── Source data
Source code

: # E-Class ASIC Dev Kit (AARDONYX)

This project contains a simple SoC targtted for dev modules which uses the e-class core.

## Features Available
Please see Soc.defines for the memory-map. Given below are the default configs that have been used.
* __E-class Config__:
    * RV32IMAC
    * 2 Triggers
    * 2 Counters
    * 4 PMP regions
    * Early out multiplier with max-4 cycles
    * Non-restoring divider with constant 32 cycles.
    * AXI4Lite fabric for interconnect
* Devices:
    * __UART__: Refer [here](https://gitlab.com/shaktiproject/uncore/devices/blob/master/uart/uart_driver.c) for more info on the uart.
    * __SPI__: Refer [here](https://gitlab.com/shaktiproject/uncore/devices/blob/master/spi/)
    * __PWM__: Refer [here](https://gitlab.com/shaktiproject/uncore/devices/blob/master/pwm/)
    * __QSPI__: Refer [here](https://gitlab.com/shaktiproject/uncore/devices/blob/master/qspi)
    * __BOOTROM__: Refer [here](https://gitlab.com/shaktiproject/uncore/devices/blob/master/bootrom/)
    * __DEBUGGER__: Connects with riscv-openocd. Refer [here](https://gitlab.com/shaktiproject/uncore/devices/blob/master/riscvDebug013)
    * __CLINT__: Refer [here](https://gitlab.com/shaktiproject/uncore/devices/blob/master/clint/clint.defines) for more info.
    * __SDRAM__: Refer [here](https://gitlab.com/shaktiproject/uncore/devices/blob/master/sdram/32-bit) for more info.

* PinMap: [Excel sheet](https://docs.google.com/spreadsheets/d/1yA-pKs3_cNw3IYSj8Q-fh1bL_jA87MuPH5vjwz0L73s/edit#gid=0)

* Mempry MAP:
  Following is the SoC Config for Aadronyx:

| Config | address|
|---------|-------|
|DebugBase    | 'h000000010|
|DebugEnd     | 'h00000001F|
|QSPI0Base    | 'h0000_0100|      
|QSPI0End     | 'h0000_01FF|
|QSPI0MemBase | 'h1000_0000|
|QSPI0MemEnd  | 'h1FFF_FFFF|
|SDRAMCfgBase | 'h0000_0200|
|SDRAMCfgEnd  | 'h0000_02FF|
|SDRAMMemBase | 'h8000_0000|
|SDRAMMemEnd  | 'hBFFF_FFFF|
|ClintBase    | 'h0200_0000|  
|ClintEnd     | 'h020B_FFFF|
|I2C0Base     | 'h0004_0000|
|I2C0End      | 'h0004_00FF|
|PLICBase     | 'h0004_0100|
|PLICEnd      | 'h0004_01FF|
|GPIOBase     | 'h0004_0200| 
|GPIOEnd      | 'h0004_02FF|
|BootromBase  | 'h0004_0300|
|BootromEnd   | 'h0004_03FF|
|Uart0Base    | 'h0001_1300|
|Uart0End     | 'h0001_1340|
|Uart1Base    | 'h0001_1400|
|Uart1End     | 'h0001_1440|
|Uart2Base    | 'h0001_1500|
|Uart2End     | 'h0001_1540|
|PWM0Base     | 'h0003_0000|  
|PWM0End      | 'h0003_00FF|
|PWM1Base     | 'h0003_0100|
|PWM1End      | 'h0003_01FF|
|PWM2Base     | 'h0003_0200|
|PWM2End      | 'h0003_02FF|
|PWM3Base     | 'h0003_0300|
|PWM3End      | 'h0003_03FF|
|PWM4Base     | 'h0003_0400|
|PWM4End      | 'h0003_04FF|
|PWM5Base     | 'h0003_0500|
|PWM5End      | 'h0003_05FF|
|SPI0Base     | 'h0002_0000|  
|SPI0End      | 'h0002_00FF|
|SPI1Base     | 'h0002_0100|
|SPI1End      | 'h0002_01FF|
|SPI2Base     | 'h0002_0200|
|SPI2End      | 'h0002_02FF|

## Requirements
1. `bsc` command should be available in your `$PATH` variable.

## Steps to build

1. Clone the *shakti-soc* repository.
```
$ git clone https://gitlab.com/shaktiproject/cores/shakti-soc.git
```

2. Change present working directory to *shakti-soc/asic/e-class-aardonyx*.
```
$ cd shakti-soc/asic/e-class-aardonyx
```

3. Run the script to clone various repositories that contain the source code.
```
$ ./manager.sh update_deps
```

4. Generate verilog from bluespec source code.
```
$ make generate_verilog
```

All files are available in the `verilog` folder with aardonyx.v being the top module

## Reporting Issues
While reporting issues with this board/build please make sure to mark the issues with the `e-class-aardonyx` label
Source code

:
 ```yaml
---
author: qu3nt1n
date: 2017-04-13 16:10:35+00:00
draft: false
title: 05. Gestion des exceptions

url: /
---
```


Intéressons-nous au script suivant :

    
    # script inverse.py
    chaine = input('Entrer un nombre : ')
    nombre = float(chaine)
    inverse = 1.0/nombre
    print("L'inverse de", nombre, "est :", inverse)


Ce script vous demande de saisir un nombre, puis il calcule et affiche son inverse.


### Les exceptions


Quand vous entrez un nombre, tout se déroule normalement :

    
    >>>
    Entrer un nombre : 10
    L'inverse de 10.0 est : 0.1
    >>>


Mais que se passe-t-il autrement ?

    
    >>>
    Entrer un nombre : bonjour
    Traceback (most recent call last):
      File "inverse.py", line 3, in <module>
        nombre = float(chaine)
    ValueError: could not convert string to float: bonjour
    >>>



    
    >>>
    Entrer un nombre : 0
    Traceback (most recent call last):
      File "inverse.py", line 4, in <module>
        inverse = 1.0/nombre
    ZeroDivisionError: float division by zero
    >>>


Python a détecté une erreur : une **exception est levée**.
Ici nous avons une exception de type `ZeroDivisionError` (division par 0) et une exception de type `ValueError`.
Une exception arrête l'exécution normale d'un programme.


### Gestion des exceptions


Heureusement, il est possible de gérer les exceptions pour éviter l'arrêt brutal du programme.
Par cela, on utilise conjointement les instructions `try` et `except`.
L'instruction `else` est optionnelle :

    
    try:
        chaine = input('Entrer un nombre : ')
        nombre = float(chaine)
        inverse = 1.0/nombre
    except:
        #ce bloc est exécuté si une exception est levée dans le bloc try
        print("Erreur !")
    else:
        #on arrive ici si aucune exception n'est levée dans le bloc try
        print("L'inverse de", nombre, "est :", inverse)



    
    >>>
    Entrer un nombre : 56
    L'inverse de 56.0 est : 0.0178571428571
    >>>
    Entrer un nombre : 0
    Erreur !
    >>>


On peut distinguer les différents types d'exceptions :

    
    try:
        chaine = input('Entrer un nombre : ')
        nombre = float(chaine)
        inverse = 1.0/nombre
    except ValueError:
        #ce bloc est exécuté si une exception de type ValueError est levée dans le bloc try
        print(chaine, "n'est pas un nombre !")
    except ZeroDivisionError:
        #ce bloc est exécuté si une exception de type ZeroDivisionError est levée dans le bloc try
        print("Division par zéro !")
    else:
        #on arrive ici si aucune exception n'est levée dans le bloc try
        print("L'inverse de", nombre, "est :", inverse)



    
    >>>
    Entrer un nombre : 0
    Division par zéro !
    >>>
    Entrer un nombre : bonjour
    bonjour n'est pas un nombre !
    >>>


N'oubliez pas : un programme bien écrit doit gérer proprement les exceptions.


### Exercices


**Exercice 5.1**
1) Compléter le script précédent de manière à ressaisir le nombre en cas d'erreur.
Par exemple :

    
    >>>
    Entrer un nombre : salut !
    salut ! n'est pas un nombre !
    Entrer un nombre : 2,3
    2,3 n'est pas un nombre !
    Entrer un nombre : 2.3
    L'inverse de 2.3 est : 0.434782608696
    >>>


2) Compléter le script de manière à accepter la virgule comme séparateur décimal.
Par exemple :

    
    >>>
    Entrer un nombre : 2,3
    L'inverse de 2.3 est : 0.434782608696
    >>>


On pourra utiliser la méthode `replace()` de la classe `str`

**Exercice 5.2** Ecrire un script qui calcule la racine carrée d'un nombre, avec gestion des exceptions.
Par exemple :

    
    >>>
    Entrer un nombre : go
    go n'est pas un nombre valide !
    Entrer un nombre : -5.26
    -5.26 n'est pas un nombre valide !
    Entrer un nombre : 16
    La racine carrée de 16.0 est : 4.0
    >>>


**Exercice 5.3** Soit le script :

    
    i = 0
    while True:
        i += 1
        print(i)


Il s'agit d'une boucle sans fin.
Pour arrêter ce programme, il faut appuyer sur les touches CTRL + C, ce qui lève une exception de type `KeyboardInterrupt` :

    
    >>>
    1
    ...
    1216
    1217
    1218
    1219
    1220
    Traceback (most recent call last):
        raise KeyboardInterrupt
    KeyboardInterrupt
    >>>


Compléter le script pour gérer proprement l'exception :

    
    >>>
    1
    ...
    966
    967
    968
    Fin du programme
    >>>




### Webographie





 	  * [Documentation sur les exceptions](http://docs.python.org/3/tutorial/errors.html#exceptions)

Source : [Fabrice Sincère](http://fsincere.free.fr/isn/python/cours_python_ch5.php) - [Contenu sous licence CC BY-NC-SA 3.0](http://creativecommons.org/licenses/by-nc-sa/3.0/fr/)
────
Exercise details: Each line from the top of the material above, through the one that contains "4 PMP regions", should be restated word for word.

Result of this task:
Source code

: # E-Class ASIC Dev Kit (AARDONYX)

This project contains a simple SoC targtted for dev modules which uses the e-class core.

## Features Available
Please see Soc.defines for the memory-map. Given below are the default configs that have been used.
* __E-class Config__:
    * RV32IMAC
    * 2 Triggers
    * 2 Counters
    * 4 PMP regions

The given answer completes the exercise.